O Parque Yasuní, além da incrível biodiversidade, abriga no
seu subsolo aproximadamente 846 bilhões de barris de petróleo e tem sido um
alvo cobiçado por empresas petroleiras, entre elas a Petrobras, que detinha o
monopólio do bloque 31, localizado no interior desta Unidade de Conservação.
Em 2006, após protestos em todo o País contra a Petrobras, e
denúncias veiculadas na imprensa equatoriana e por parte de alguns setores da
sociedade brasileira (a Fase lançou um livro acusando a Petrobras de “duplo
padrão” ao tentar fazer no Equador o que ela seria proibida no Brasil), a
empresa anunciou a devolução do bloque 31 ao Estado equatoriano.
Após três anos da criação de um fundo junto à ONU para receber os aportes, a
iniciativa alcançou apenas US$13.3 milhões em depósitos concretos, enquanto que
outros US$116 milhões ficaram sob compromisso.

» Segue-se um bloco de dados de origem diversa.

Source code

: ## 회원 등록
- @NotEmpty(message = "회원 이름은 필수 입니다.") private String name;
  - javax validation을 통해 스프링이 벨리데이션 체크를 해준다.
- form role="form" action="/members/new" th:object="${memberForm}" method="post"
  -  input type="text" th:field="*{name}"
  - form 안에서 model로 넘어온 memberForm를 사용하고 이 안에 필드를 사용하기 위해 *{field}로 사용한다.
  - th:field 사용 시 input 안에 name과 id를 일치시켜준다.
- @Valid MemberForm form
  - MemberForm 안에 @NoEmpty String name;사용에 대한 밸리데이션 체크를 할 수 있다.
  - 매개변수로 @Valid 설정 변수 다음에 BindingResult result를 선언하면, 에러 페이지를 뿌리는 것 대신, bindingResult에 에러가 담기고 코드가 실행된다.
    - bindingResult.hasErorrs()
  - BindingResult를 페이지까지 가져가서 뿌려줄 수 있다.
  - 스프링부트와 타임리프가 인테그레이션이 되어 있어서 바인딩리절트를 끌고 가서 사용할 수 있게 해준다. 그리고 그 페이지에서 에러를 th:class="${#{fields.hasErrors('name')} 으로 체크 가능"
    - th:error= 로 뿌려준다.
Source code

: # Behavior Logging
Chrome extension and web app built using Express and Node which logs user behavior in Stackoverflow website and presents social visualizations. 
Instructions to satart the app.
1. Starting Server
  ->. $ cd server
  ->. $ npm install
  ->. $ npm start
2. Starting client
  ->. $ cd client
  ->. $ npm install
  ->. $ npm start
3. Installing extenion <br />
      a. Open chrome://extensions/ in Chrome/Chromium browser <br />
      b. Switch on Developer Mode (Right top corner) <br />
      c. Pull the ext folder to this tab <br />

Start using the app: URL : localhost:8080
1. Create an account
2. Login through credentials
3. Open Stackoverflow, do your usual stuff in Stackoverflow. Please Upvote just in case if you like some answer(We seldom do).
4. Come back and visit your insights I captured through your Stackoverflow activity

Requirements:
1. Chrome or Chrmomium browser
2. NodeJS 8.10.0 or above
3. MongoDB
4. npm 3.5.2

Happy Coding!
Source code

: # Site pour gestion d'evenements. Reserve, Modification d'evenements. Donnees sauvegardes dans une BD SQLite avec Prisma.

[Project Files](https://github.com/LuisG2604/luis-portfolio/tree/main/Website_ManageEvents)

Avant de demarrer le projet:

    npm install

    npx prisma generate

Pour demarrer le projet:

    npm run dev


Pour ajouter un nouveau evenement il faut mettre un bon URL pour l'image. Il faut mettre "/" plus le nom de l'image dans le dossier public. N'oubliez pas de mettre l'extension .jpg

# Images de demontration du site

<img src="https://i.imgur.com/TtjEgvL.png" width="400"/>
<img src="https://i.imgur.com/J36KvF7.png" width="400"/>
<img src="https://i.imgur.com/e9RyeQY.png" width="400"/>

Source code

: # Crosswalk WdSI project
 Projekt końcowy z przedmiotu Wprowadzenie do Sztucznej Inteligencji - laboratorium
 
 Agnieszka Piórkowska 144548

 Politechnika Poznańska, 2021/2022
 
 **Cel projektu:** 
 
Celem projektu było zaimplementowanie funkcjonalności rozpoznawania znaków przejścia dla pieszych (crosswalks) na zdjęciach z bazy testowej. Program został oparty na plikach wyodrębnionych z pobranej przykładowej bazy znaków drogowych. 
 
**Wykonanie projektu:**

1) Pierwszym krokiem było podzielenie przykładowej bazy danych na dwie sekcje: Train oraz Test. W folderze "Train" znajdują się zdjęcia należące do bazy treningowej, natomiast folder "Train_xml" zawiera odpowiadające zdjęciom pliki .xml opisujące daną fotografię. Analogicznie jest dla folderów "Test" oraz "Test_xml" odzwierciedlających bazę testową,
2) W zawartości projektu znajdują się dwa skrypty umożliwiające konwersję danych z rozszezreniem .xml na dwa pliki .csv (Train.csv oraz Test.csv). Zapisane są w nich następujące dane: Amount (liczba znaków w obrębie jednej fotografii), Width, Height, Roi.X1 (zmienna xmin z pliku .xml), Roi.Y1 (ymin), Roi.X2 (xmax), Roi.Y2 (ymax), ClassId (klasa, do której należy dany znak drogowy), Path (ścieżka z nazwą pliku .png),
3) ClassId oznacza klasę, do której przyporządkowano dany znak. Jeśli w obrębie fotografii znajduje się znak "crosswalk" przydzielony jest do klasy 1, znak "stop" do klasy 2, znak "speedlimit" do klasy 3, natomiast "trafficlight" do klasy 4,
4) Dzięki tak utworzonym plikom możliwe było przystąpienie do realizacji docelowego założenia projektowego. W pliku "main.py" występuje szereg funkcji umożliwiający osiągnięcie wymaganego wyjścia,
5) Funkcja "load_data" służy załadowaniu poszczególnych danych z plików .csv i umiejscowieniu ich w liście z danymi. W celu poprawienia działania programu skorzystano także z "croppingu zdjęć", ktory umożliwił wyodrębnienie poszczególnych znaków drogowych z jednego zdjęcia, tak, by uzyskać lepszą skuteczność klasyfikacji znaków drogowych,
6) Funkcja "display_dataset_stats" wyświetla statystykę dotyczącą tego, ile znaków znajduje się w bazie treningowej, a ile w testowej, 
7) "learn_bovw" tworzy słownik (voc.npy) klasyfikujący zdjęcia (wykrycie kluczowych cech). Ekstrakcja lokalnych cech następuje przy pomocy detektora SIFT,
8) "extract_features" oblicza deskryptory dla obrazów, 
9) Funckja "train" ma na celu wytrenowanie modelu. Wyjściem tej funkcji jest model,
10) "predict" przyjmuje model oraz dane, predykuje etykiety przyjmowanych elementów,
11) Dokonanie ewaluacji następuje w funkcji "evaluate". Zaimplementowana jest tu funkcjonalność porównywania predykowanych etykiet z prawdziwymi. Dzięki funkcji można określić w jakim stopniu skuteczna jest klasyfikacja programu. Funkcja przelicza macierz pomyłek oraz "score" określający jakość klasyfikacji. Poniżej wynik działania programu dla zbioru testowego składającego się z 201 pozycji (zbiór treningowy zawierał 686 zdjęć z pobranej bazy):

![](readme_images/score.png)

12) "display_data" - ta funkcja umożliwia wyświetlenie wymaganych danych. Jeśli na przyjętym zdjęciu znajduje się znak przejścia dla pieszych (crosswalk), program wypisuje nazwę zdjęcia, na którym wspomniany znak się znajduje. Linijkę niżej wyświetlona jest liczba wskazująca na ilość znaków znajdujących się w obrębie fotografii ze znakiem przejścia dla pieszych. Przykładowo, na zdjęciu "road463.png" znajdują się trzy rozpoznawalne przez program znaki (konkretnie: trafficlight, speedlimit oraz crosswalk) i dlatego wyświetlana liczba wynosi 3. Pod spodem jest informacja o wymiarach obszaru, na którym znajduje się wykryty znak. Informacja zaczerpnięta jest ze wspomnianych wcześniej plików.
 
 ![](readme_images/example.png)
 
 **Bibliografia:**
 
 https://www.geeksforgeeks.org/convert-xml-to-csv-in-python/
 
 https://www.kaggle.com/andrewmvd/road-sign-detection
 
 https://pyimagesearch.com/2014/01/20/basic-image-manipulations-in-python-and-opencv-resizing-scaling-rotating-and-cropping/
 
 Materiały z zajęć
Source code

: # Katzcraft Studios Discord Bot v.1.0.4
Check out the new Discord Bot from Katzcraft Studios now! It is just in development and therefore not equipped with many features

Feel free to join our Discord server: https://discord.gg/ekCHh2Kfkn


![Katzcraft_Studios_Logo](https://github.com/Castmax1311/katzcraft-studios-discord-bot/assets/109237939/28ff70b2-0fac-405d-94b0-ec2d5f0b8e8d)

O anúncio gerou uma onda de protestos no País: além de marchas
em cidades da Amazônia equatoriana como Puyo, neste sábado (17), em Quito
centenas de manifestantes se aglomeraram em frente ao Palácio do Governo, neste
domingo (18), exigindo que se faca uma Consulta Popular para que a decisão seja
definida pela população.
Roque Sevilla, que liderou a comissão técnica do projeto
Yasuní-ITT até 2010, sustenta que o fim da iniciativa, na verdade, se deu por
causa de uma política ambiental controversa por parte de Corrêa: no momento do
anúncio da Iniciativa ITT, o presidente deu a conhecer a opção B, que previa a
exploração do ITT caso o fundo não atingisse o patamar esperado, o que teria
desanimado alguns países interessados em contribuir.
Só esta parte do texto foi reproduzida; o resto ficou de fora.